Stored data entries
◆ ◆ ◆
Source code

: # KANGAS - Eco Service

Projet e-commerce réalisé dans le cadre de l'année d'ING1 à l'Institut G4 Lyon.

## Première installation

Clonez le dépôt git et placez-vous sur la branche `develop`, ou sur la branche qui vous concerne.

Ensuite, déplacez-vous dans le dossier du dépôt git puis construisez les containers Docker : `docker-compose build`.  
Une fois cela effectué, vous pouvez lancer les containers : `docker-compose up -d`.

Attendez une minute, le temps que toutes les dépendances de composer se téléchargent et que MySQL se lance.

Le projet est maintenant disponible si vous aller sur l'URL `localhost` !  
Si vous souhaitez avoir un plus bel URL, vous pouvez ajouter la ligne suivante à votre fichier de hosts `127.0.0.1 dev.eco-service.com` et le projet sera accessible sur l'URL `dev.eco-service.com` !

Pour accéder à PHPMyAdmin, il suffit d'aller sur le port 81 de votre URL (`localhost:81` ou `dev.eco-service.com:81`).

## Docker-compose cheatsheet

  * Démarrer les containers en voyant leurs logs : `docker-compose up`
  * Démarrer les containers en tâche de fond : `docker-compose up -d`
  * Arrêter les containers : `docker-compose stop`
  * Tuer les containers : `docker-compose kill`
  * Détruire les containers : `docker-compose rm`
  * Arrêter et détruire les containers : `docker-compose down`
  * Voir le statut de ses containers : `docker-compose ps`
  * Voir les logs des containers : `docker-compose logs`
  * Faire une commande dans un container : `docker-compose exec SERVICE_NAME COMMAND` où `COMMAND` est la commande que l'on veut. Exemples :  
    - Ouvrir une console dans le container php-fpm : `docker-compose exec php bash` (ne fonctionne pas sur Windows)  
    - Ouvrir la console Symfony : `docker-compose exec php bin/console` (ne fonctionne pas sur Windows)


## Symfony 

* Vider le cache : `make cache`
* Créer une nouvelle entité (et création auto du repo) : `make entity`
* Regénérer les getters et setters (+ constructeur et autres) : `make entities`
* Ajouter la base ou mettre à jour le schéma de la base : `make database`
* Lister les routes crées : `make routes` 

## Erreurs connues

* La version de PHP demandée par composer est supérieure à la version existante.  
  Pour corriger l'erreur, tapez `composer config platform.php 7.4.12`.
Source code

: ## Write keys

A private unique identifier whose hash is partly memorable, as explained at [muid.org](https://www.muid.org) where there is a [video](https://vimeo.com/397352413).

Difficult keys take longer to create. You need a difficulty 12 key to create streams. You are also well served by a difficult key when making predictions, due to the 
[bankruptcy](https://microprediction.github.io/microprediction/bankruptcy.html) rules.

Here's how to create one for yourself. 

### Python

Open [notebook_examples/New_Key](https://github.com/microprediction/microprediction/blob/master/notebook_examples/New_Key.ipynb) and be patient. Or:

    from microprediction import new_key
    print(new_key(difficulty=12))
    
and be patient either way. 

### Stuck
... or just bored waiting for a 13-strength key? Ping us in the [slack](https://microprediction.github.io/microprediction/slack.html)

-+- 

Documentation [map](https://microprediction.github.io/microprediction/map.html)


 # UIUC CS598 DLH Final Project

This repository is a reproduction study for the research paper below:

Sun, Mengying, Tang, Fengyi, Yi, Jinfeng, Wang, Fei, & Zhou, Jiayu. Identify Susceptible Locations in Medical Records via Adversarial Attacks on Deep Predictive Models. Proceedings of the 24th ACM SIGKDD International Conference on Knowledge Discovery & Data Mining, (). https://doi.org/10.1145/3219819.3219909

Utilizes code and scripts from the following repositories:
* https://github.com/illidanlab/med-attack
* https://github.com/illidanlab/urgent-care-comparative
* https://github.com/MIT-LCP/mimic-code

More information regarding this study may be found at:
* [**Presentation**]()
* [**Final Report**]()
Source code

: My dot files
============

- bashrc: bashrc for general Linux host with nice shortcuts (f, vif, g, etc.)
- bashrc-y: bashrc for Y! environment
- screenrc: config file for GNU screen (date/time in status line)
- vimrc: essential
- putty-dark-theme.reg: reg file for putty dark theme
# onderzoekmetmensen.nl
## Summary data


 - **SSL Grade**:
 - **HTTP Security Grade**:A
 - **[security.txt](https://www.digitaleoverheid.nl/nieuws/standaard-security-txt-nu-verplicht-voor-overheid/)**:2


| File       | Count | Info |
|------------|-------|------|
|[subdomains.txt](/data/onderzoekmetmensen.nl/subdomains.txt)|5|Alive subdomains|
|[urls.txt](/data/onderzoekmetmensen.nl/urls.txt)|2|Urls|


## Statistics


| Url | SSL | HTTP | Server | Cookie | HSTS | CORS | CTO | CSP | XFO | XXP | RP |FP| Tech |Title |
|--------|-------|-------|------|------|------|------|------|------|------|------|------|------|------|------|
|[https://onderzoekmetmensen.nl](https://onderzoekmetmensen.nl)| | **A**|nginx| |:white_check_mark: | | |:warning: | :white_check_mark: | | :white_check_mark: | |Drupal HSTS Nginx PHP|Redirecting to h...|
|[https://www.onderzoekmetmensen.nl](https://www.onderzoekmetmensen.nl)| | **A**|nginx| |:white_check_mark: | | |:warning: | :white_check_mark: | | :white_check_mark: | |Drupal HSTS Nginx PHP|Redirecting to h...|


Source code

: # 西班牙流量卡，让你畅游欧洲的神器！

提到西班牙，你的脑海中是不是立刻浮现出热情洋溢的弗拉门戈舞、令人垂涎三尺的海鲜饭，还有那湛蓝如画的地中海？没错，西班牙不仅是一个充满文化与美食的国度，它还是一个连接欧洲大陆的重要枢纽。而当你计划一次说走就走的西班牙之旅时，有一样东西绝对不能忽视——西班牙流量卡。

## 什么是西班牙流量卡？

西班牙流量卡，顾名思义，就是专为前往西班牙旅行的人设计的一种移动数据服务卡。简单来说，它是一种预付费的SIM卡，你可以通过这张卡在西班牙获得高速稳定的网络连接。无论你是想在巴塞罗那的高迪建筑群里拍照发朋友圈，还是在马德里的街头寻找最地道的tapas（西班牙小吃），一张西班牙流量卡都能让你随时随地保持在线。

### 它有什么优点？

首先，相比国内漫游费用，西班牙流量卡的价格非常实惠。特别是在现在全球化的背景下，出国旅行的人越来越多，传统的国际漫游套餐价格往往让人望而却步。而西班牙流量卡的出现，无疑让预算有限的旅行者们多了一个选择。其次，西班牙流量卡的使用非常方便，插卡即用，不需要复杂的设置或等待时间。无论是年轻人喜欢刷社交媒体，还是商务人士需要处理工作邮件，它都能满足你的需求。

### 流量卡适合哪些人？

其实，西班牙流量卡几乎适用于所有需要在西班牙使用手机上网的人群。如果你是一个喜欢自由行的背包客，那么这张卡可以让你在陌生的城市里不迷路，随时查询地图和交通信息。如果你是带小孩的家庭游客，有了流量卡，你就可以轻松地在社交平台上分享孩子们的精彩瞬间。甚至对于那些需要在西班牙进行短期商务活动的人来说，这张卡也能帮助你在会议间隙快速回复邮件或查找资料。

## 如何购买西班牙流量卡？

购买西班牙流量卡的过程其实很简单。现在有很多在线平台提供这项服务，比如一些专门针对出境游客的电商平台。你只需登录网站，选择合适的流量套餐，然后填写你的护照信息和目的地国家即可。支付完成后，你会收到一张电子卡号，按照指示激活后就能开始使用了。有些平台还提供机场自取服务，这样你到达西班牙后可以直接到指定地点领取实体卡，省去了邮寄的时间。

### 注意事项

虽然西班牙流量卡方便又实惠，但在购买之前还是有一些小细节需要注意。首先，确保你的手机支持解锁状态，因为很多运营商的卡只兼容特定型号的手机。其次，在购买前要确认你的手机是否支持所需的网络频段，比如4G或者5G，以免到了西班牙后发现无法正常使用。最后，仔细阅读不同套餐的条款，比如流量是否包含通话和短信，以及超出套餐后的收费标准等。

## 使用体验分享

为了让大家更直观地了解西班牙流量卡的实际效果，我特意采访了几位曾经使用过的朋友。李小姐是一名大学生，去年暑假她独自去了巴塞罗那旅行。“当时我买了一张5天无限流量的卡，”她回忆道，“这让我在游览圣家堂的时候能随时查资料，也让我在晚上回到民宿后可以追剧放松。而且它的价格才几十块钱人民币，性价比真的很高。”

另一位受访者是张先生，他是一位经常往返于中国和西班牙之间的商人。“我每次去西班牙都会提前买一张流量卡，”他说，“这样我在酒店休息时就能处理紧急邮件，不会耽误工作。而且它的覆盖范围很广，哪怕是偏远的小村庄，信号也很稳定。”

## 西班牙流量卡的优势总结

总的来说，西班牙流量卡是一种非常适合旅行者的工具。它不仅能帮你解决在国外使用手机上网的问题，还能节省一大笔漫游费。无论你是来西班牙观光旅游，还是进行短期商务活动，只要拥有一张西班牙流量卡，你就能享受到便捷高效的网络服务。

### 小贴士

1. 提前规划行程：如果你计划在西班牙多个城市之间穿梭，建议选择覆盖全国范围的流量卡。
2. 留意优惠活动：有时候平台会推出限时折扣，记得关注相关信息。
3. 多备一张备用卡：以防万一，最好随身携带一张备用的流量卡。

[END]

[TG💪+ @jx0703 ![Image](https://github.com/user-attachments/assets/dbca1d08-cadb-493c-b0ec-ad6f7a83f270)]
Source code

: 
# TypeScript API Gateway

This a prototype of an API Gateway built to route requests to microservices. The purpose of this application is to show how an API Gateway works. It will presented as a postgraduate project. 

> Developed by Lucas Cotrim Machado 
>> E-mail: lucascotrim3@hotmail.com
◆ ◆ ◆
[Aim of the exercise] Begin at the first line of the records above and restate each line word for word, stopping after the line with "Clonez le dépôt".

[Answer area]
Source code

: # KANGAS - Eco Service

Projet e-commerce réalisé dans le cadre de l'année d'ING1 à l'Institut G4 Lyon.

## Première installation

Clonez le dépôt git et placez-vous sur la branche `develop`, ou sur la branche qui vous concerne.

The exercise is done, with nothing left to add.